Comment by hunterb123

5 years ago

We're splitting hairs now. It's an extension of the JS spec. Once a parser adds this grammar it is JS.

It's syntactical sugar, unlike template syntax #if, ng-if, etc.

Your argument is it's not part of the current Ecmascript spec, I never said it was, but if a parser or engine adds these two new PrimaryExpressions and attributes, it is JS.

The entire point is JSX extends JS to allow templating via nested JS functions w/ pretty brackets instead of creating an entire templating system.

Under your reasoning nothing that isn't in the current accepted Ecmascript spec implemented by browsers is JS. Does that mean decorators aren't JS? Were async functions not JS before they were in browsers?

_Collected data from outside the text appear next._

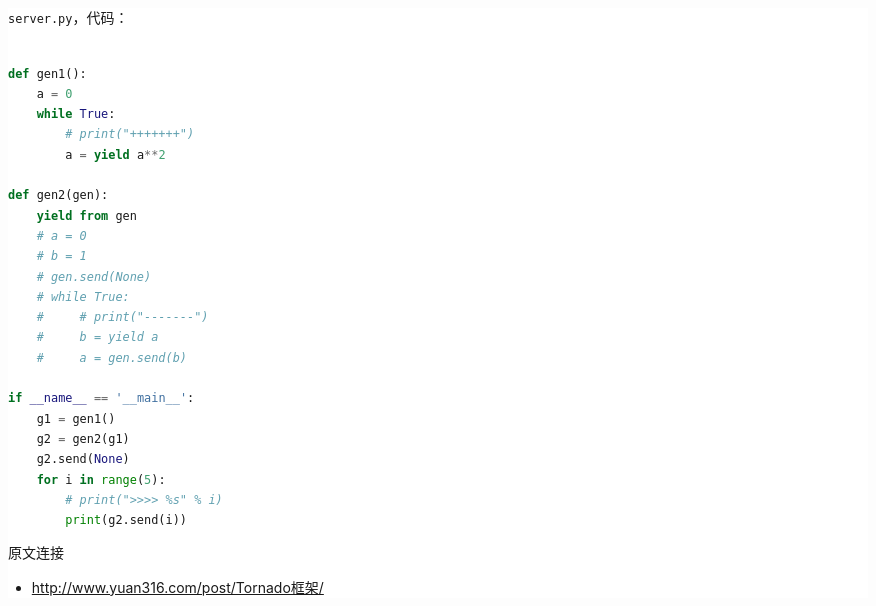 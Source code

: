 `server.py`，代码：

```python

def gen1():
    a = 0
    while True:
        # print("+++++++")
        a = yield a**2

def gen2(gen):
    yield from gen
    # a = 0
    # b = 1
    # gen.send(None)
    # while True:
    #     # print("-------")
    #     b = yield a
    #     a = gen.send(b)

if __name__ == '__main__':
    g1 = gen1()
    g2 = gen2(g1)
    g2.send(None)
    for i in range(5):
        # print(">>>> %s" % i)
        print(g2.send(i))
```

原文连接

- http://www.yuan316.com/post/Tornado框架/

We’re not splitting hairs. It is, quite literally, not JavaScript in a fundamental way.

If you want to go around telling people it’s a non-standard extension to JavaScript or if you want to go around telling people it’s a superset of JavaScript, then by all means do that. But it is simply not JavaScript. Why do you insist on saying otherwise? All that does is start completely pointless arguments. What do you gain from insisting it is JavaScript when it isn’t?

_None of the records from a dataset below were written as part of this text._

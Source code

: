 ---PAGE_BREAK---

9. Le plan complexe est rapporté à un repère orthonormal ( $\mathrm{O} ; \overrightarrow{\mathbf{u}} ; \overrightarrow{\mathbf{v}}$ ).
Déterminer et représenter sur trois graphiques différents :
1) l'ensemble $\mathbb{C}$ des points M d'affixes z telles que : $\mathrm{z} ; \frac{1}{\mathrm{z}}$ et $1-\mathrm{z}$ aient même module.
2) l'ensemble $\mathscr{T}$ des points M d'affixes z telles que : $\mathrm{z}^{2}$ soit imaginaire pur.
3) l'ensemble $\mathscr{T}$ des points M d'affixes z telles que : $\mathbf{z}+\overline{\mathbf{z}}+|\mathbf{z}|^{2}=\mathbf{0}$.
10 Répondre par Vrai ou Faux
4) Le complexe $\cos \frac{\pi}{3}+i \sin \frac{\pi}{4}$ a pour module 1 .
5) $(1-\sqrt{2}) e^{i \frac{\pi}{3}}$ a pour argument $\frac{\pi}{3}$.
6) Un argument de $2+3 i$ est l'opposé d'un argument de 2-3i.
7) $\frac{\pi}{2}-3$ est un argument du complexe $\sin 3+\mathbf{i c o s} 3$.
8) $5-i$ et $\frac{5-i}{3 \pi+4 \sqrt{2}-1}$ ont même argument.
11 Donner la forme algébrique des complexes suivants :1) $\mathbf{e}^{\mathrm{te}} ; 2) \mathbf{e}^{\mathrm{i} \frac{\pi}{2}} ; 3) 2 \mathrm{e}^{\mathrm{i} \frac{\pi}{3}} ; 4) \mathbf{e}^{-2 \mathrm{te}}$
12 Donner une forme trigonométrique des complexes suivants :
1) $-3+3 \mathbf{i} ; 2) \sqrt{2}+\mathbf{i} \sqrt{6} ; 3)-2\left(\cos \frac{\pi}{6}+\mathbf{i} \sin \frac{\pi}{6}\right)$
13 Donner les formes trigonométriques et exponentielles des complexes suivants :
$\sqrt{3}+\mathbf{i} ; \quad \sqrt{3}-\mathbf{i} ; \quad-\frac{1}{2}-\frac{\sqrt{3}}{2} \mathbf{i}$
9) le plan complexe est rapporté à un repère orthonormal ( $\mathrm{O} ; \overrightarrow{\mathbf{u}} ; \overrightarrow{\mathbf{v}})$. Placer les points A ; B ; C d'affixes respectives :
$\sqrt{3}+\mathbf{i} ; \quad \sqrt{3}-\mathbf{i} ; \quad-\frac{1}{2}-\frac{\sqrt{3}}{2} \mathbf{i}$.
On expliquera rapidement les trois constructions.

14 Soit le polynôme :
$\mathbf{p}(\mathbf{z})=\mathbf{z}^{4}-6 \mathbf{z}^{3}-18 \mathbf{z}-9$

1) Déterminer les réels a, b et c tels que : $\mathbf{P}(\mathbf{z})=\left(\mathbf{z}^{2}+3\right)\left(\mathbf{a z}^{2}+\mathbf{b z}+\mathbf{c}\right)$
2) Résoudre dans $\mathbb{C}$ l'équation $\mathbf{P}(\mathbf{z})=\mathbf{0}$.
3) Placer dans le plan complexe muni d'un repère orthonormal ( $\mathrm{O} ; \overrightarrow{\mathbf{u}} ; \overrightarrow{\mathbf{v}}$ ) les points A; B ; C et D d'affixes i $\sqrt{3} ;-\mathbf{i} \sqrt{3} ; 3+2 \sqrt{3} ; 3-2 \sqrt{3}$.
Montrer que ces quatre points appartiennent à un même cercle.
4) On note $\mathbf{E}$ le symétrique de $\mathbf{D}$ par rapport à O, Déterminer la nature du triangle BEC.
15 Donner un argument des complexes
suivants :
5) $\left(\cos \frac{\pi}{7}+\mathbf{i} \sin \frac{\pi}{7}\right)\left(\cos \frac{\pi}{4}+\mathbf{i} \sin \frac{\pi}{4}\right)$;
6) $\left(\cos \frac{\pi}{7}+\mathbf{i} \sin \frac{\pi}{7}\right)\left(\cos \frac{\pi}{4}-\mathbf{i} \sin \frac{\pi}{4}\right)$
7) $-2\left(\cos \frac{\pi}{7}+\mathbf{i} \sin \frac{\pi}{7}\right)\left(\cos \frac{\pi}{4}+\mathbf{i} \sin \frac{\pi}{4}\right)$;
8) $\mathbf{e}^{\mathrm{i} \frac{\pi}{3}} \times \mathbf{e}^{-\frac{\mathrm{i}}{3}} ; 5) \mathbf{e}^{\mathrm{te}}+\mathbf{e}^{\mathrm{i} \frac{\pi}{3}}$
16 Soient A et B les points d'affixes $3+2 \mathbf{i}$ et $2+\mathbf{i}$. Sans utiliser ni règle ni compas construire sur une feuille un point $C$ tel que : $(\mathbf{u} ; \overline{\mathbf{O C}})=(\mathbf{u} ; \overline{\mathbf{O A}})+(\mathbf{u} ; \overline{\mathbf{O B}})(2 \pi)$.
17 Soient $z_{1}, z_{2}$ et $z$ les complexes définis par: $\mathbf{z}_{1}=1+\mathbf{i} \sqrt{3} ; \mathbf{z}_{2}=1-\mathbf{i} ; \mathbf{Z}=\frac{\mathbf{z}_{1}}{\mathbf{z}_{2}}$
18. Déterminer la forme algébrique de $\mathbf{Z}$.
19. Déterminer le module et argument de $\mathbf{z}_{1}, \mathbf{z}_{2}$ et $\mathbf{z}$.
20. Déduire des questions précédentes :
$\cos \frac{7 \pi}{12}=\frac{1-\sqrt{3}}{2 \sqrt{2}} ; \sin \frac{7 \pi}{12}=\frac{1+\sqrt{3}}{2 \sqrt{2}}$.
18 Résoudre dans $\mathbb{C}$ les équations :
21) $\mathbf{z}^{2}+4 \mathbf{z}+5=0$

  • I think you're getting a little too worked up.

    The point is this small extension to JS grammar lets you do templating with normal JS, instead of #for you can use .forEach, .map and other array methods.

    You can use JS instead of replacing tokens in a template.

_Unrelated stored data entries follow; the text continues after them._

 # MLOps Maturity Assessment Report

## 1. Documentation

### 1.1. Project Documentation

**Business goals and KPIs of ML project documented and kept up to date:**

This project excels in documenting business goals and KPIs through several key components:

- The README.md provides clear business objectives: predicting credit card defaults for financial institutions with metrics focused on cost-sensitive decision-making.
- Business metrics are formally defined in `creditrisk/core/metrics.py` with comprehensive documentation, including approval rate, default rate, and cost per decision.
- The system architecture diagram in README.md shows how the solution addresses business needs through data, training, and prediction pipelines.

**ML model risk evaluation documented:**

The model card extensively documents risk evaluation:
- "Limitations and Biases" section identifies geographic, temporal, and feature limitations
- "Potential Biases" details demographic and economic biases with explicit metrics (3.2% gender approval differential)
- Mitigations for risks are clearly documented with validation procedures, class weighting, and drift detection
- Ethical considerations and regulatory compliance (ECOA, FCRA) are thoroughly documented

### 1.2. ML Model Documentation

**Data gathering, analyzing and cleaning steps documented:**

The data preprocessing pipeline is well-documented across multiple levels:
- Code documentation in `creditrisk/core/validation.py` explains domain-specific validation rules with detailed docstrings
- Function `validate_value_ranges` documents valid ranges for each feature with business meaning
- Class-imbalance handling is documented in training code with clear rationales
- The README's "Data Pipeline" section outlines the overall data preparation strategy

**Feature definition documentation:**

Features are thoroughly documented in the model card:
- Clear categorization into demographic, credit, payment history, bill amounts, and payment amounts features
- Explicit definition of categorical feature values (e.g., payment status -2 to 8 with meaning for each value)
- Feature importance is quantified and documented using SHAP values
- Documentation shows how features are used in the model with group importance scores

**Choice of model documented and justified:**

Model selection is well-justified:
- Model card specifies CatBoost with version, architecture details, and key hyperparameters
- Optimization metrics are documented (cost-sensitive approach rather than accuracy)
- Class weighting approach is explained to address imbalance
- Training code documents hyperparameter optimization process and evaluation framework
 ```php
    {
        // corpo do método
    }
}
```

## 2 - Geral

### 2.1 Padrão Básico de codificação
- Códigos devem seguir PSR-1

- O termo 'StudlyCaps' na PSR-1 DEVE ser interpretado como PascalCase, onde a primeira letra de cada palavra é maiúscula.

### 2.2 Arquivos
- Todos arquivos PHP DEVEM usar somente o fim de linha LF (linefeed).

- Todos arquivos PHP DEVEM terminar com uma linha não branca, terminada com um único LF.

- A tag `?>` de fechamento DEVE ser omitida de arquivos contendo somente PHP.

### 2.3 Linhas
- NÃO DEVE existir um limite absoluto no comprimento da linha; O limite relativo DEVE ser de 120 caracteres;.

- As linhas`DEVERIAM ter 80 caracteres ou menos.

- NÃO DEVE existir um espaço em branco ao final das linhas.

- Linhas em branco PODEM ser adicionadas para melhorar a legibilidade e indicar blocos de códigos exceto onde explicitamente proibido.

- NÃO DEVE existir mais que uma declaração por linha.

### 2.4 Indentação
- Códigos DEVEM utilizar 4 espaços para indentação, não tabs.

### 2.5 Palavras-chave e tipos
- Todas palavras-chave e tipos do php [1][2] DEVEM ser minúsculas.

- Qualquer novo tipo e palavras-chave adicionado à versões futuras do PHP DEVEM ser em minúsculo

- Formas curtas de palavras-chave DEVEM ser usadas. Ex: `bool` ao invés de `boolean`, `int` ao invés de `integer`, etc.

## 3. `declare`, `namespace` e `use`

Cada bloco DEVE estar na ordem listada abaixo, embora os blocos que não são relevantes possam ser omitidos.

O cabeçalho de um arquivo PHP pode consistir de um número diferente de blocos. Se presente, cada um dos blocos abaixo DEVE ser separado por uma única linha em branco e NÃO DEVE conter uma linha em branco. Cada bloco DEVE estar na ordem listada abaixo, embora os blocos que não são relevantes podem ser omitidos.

    It's not a superset of JS, that's not accurate, it's an extension of the spec.

    I hope the JSX spec is added to the standard sometime to stop this stupid debate.

    Until you realize what JSX is you don't realize the full potential it has over templates.

    • > The point is this small extension to JS grammar lets you…

      If that’s the point, why are you telling people it’s JavaScript? You can make that point just fine without starting arguments.

      Saying “This is an extension to JavaScript” is fine. Saying “This is JavaScript” starts arguments. What is your goal here?

      > I hope the JSX spec is added to the standard sometime to stop this stupid debate.

      But you are starting this stupid debate by telling people it’s JavaScript when it isn’t. If you are tired of people pointing this out when you call it JavaScript, why do you do it? There seems to be absolutely nothing to gain from that except “a stupid debate”.

      > Until you realize what JSX is

      I know what JSX is. I’ve written plenty of JSX.

      > you don't realize the full potential it has over templates.

      We are not talking about the value of JSX, merely whether it is JavaScript or not. JSX could cure cancer, but it still wouldn’t be JavaScript.

      12 replies →

    • > The point is this small extension to JS grammar lets you do templating with normal JS, instead of #for you can use .forEach, .map and other array methods.

      But then React is much more than just "small extension".

      Hooks alone are less of a Javascript than any Svelte template syntax.